A not-for-profit organisation set up by journalists in 2017, MDA called on Australian mainstream media leaders to help build a more representative industry.

Grant says that although he has seen change and progress over the past four decades, he has also been a witness to “a culture that is locked in this endless dogfight that sees the worst in us”.

He found himself “in the media continually having conversations that reinforced difference and division".

"We like the noise, the view, the mayhem, and then we just watch and blame everybody else. We don’t blame ourselves,” he says.

“I was targeted for racist attacks because the media created a narrative that allowed for that type of hatred to fester, so I was also implicated in the very hatred that I was a part of.”

For Grant, such disparity goes against the value of harmony to his people. 

“I had to be able to find a space to speak my values, the truths as I see them — to speak to the love of people in our society," he says. 

As he moves on from the mainstream media, Grant says it is time to find a constructive way of having conversations.

“I will still be a part of public discourse. But I will be a different presence,” he says, adding that he has had enough of the way the mainstream media convey “an impression that the world is falling apart”.

He talks of the 'media world' as a parasitic industry: an industry that latches onto public fear and anxiety, leaving the public “feeling terribly sick afterwards”.

He is now intent on trying to reframe stories with a sense of optimism, not despair — “to try to have the hard conversations that we need to have, but to have the conversations in a way that are constructive and build better outcomes”. 

“I am committed to try and explore new ways of having old conversations.”

He is reimagining the media sphere, and speaks to the possibility of covering 'hard' news topics, the ones that divide opinion, by embracing those differences in love and a shared humanity.

To Grant, the people know what they don’t want, but they also don’t know what they do want.

"[It is time] we speak to the public's need for better discourse and the public's need for a better media," he says.

"Media will follow," he adds, "because their business model, apart from anything else, is no longer sustainable.” 

Right now, the mainstream media are contributing to a failing democracy, he says, because they have lost their moral core. It should be about “creating connection before confrontation — before we disagree, we have to agree”.

“Democracy requires vigorous disagreement but it must start from a shared commitment to a constructive outcome.”

Grant says it took courage for him to walk away from the industry he has been a part of for 40 years, but it was the right decision.

“I feel lighter, I feel more virtuous, I feel more at home when I walked away than if I stayed there."
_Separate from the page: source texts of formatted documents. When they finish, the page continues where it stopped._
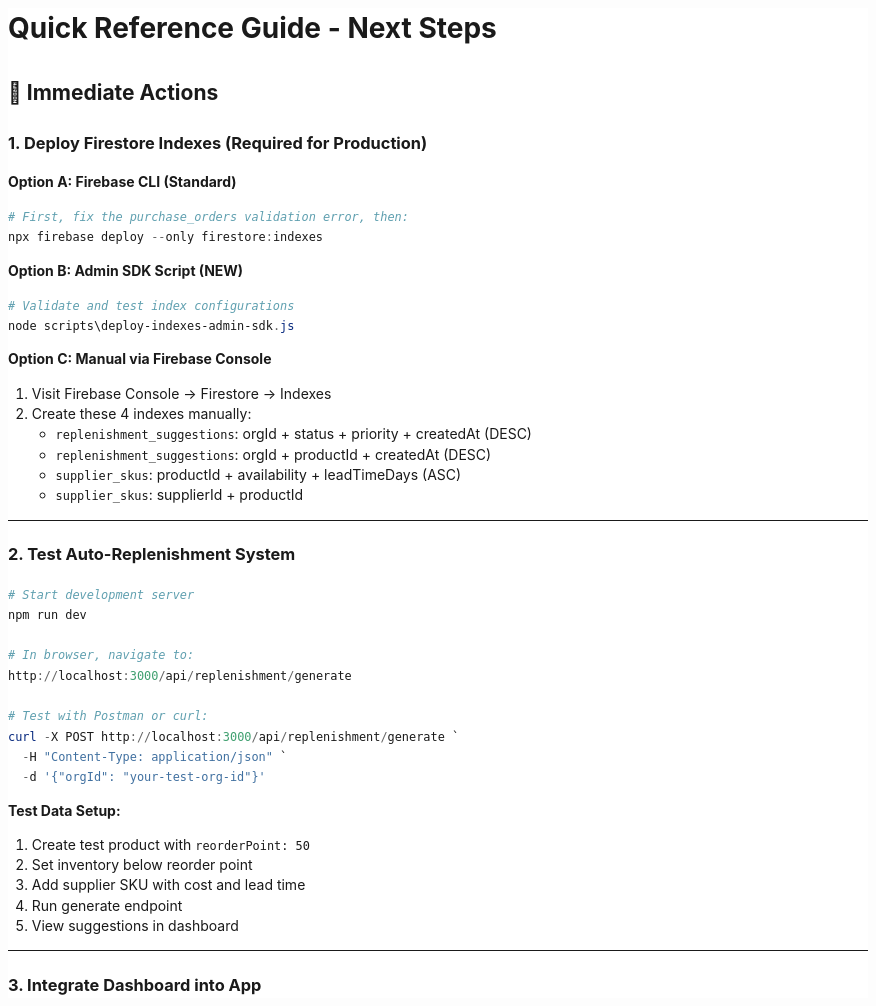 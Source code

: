 # Quick Reference Guide - Next Steps

## 🚀 Immediate Actions

### 1. Deploy Firestore Indexes (Required for Production)

**Option A: Firebase CLI (Standard)**
```powershell
# First, fix the purchase_orders validation error, then:
npx firebase deploy --only firestore:indexes
```

**Option B: Admin SDK Script (NEW)**
```powershell
# Validate and test index configurations
node scripts\deploy-indexes-admin-sdk.js
```

**Option C: Manual via Firebase Console**
1. Visit Firebase Console → Firestore → Indexes
2. Create these 4 indexes manually:
   - `replenishment_suggestions`: orgId + status + priority + createdAt (DESC)
   - `replenishment_suggestions`: orgId + productId + createdAt (DESC)
   - `supplier_skus`: productId + availability + leadTimeDays (ASC)
   - `supplier_skus`: supplierId + productId

---

### 2. Test Auto-Replenishment System

```powershell
# Start development server
npm run dev

# In browser, navigate to:
http://localhost:3000/api/replenishment/generate

# Test with Postman or curl:
curl -X POST http://localhost:3000/api/replenishment/generate `
  -H "Content-Type: application/json" `
  -d '{"orgId": "your-test-org-id"}'
```

**Test Data Setup:**
1. Create test product with `reorderPoint: 50`
2. Set inventory below reorder point
3. Add supplier SKU with cost and lead time
4. Run generate endpoint
5. View suggestions in dashboard

---

### 3. Integrate Dashboard into App
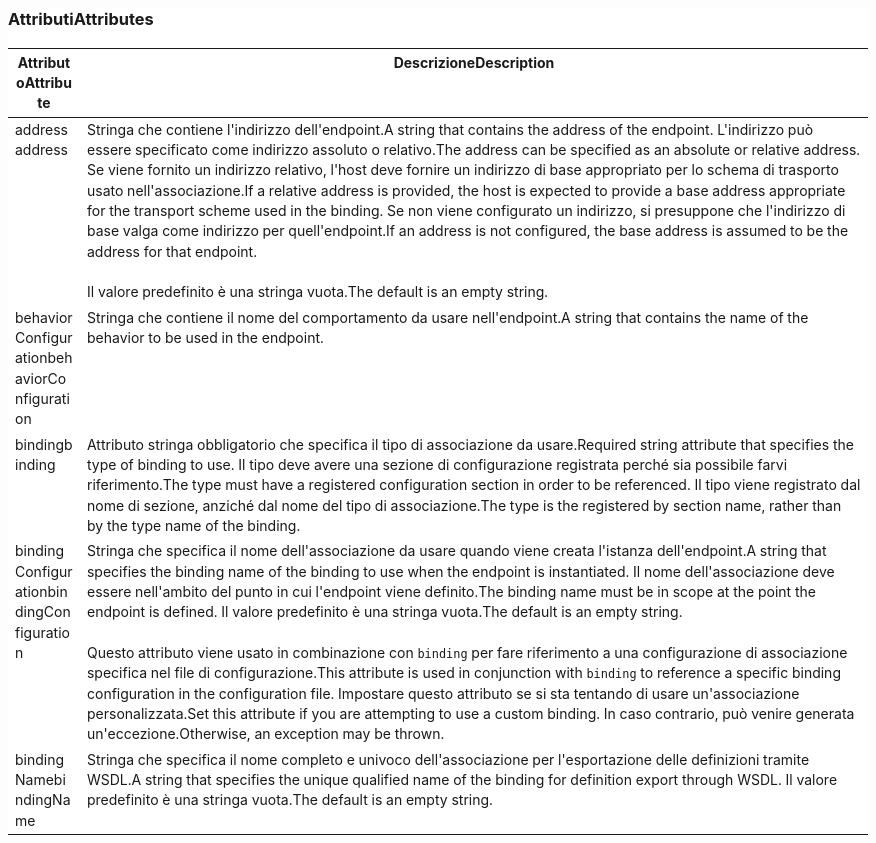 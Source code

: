 ### <a name="attributes"></a><span data-ttu-id="a23dd-107">Attributi</span><span class="sxs-lookup"><span data-stu-id="a23dd-107">Attributes</span></span>  
  
|<span data-ttu-id="a23dd-108">Attributo</span><span class="sxs-lookup"><span data-stu-id="a23dd-108">Attribute</span></span>|<span data-ttu-id="a23dd-109">Descrizione</span><span class="sxs-lookup"><span data-stu-id="a23dd-109">Description</span></span>|  
|---------------|-----------------|  
|<span data-ttu-id="a23dd-110">address</span><span class="sxs-lookup"><span data-stu-id="a23dd-110">address</span></span>|<span data-ttu-id="a23dd-111">Stringa che contiene l'indirizzo dell'endpoint.</span><span class="sxs-lookup"><span data-stu-id="a23dd-111">A string that contains the address of the endpoint.</span></span> <span data-ttu-id="a23dd-112">L'indirizzo può essere specificato come indirizzo assoluto o relativo.</span><span class="sxs-lookup"><span data-stu-id="a23dd-112">The address can be specified as an absolute or relative address.</span></span> <span data-ttu-id="a23dd-113">Se viene fornito un indirizzo relativo, l'host deve fornire un indirizzo di base appropriato per lo schema di trasporto usato nell'associazione.</span><span class="sxs-lookup"><span data-stu-id="a23dd-113">If a relative address is provided, the host is expected to provide a base address appropriate for the transport scheme used in the binding.</span></span> <span data-ttu-id="a23dd-114">Se non viene configurato un indirizzo, si presuppone che l'indirizzo di base valga come indirizzo per quell'endpoint.</span><span class="sxs-lookup"><span data-stu-id="a23dd-114">If an address is not configured, the base address is assumed to be the address for that endpoint.</span></span><br /><br /> <span data-ttu-id="a23dd-115">Il valore predefinito è una stringa vuota.</span><span class="sxs-lookup"><span data-stu-id="a23dd-115">The default is an empty string.</span></span>|  
|<span data-ttu-id="a23dd-116">behaviorConfiguration</span><span class="sxs-lookup"><span data-stu-id="a23dd-116">behaviorConfiguration</span></span>|<span data-ttu-id="a23dd-117">Stringa che contiene il nome del comportamento da usare nell'endpoint.</span><span class="sxs-lookup"><span data-stu-id="a23dd-117">A string that contains the name of the behavior to be used in the endpoint.</span></span>|  
|<span data-ttu-id="a23dd-118">binding</span><span class="sxs-lookup"><span data-stu-id="a23dd-118">binding</span></span>|<span data-ttu-id="a23dd-119">Attributo stringa obbligatorio che specifica il tipo di associazione da usare.</span><span class="sxs-lookup"><span data-stu-id="a23dd-119">Required string attribute that specifies the type of binding to use.</span></span> <span data-ttu-id="a23dd-120">Il tipo deve avere una sezione di configurazione registrata perché sia possibile farvi riferimento.</span><span class="sxs-lookup"><span data-stu-id="a23dd-120">The type must have a registered configuration section in order to be referenced.</span></span> <span data-ttu-id="a23dd-121">Il tipo viene registrato dal nome di sezione, anziché dal nome del tipo di associazione.</span><span class="sxs-lookup"><span data-stu-id="a23dd-121">The type is the registered by section name, rather than by the type name of the binding.</span></span>|  
|<span data-ttu-id="a23dd-122">bindingConfiguration</span><span class="sxs-lookup"><span data-stu-id="a23dd-122">bindingConfiguration</span></span>|<span data-ttu-id="a23dd-123">Stringa che specifica il nome dell'associazione da usare quando viene creata l'istanza dell'endpoint.</span><span class="sxs-lookup"><span data-stu-id="a23dd-123">A string that specifies the binding name of the binding to use when the endpoint is instantiated.</span></span> <span data-ttu-id="a23dd-124">Il nome dell'associazione deve essere nell'ambito del punto in cui l'endpoint viene definito.</span><span class="sxs-lookup"><span data-stu-id="a23dd-124">The binding name must be in scope at the point the endpoint is defined.</span></span> <span data-ttu-id="a23dd-125">Il valore predefinito è una stringa vuota.</span><span class="sxs-lookup"><span data-stu-id="a23dd-125">The default is an empty string.</span></span><br /><br /> <span data-ttu-id="a23dd-126">Questo attributo viene usato in combinazione con `binding` per fare riferimento a una configurazione di associazione specifica nel file di configurazione.</span><span class="sxs-lookup"><span data-stu-id="a23dd-126">This attribute is used in conjunction with `binding` to reference a specific binding configuration in the configuration file.</span></span> <span data-ttu-id="a23dd-127">Impostare questo attributo se si sta tentando di usare un'associazione personalizzata.</span><span class="sxs-lookup"><span data-stu-id="a23dd-127">Set this attribute if you are attempting to use a custom binding.</span></span> <span data-ttu-id="a23dd-128">In caso contrario, può venire generata un'eccezione.</span><span class="sxs-lookup"><span data-stu-id="a23dd-128">Otherwise, an exception may be thrown.</span></span>|  
|<span data-ttu-id="a23dd-129">bindingName</span><span class="sxs-lookup"><span data-stu-id="a23dd-129">bindingName</span></span>|<span data-ttu-id="a23dd-130">Stringa che specifica il nome completo e univoco dell'associazione per l'esportazione delle definizioni tramite WSDL.</span><span class="sxs-lookup"><span data-stu-id="a23dd-130">A string that specifies the unique qualified name of the binding for definition export through WSDL.</span></span> <span data-ttu-id="a23dd-131">Il valore predefinito è una stringa vuota.</span><span class="sxs-lookup"><span data-stu-id="a23dd-131">The default is an empty string.</span></span>|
Recently appointed as the Asia-Pacific director of the Denmark-based Constructive Institute, which will operate in conjunction with Monash University, Grant says he has finally found a place where he can be true to himself and which shares the values he holds dear.

Stan Grant takes up a new role with Monash University, based at Caulfield. PHOTO: Amanda Robson

Grant says that after leaving the ABC, he had no plans to do anything else but knew he “just didn't want to do that anymore”.

Within the week, he was contacted by the Dean of Arts at Monash University, Professor Katie Stevenson, who asked him to join the university's School of Media, Film and Journalism. She also introduced him to the Constructive Institute.

“I'd never heard of it. I looked it up and I said, 'Who are these guys?' These guys are me: this is my family. This is where I want to belong,” he says. “They chose me. It was a coincidence.” 

He says the Constructive Institute immediately resonated with him, and knew “they were virtuous people, moral people, people committed to change".

"They had a mission to do something good in the world and I am a part of it and I love that,” he says.

“It was the right time, it was the right place and I know it will be the right outcome.”

The Asia-Pacific hub of the Constructive Institute will open in 2024.